Climate change: A scapegoat for all of the world's water woes?

20 March 2009
Ahead of World Water Day on 22 March, 20,000 people have gathered in Istanbul to discuss the world’s water problems. Not all are government ministers, NGO activists and water professionals. A party of noisy school kids jostle for space with the suits, clutching umbrellas and scooping up the literature on display. Most of it will end in the bin, but those scanning the headlines will see the same two words again and again: climate change.

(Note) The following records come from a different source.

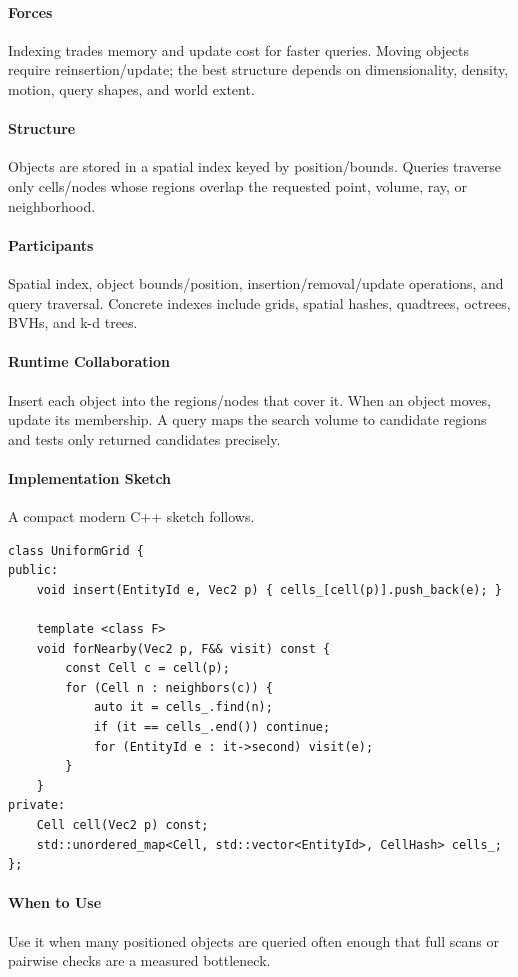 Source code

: \documentclass[11pt]{article}
\begin{document}
\paragraph{Forces} Indexing trades memory and update cost for faster queries. Moving objects require reinsertion/update; the best structure depends on dimensionality, density, motion, query shapes, and world extent.
\paragraph{Structure} Objects are stored in a spatial index keyed by position/bounds. Queries traverse only cells/nodes whose regions overlap the requested point, volume, ray, or neighborhood.
\paragraph{Participants} Spatial index, object bounds/position, insertion/removal/update operations, and query traversal. Concrete indexes include grids, spatial hashes, quadtrees, octrees, BVHs, and k-d trees.
\paragraph{Runtime Collaboration} Insert each object into the regions/nodes that cover it. When an object moves, update its membership. A query maps the search volume to candidate regions and tests only returned candidates precisely.
\paragraph{Implementation Sketch} A compact modern C++ sketch follows.
\begin{lstlisting}
class UniformGrid {
public:
    void insert(EntityId e, Vec2 p) { cells_[cell(p)].push_back(e); }

    template <class F>
    void forNearby(Vec2 p, F&& visit) const {
        const Cell c = cell(p);
        for (Cell n : neighbors(c)) {
            auto it = cells_.find(n);
            if (it == cells_.end()) continue;
            for (EntityId e : it->second) visit(e);
        }
    }
private:
    Cell cell(Vec2 p) const;
    std::unordered_map<Cell, std::vector<EntityId>, CellHash> cells_;
};
\end{lstlisting}
\paragraph{When to Use} Use it when many positioned objects are queried often enough that full scans or pairwise checks are a measured bottleneck.
\end{document}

Climate change and adaptation is a central topic of the 5th World Water Forum (WWF) in Istanbul. It is the lead theme for the political and thematic processes, and the topic in a High-Level Panel session. Staff from the Water Policy Programme at ODI were invited to present in a major session on adaptation on the back of four ‘water and climate change’ Background Notes prepared in the run up to the forum. The notes deal with adaptation planning, the sustainability of rural water supplies in sub-Saharan Africa (SSA), flood risk and food security. These, in turn, follow a DFID-funded meeting series hosted by ODI, which focuses on water and climate change issues in the final event.     

Is the overwhelming emphasis on water and climate change justified? Certainly water is predicted to be the primary medium through which early climate change impacts will be felt by people, ecosystems and economies. Both observational records and climate projections provide strong evidence that freshwater resources are vulnerable, and have the potential to be strongly affected. However, the recent IPCC Technical Report on climate change and water recognises impacts on water have yet to be adequately addressed in either scientific analyses or water policy - an issue that will be discussed at a forthcoming meeting hosted by ODI in Parliament on 30 March.  

But nagging questions remain. How do we separate out the impacts of climate change from those related to socio-economic and demographic trends, and should we  deal with adaptation as a separate development issue? Separating impacts and responses is not easy, but it is clear that climate change is one of a number of pressures on water and livelihoods.

Take demographic change in sub-Saharan Africa. In contrast to the lack of knowledge on the direction and magnitude of hydrological changes under different climate change scenarios, the prospects of demographic change in the 21st century are known with some certainty. The population there  is expected to increase from 700 million in 2007 to 1100 million in 2030 and 1500 million by 2050, and populations will become increasingly urban. Overall water demand can therefore be expected to more than double in the first half of the 21st century, without considering rises in per capita demand for food and water. In Ethiopia, the figures are particularly alarming. The population is expected to increase from 77 million in 2007 to around 146 million by 2050, an increase of almost 90 per cent         

What are the implications for development, and for adaptation? There are perhaps two main conclusions. Firstly, treating development and adaptation as separate issues is misguided. In Ethiopia, extending access to secure water and sanitation, and reducing dependence on unprotected water sources, is central to both poverty reduction and adaptation. This is simply ‘good development in a hostile climate’, in a context where access to water rather than its absolute availability will remain key.

Yet despite all the calls for adaptation ‘mainstreaming’ - in Istanbul it is treated as a separate subject; other sessions in different halls focus on water management, water supply and sanitation, irrigation and disaster management. Second, a sense of perspective is needed. There is a real danger that climate change is crowding out other, inter-related concerns around demographic shifts, urbanisation, water pollution and changing land use. There are multiple pressures on water. Climate change is one of them.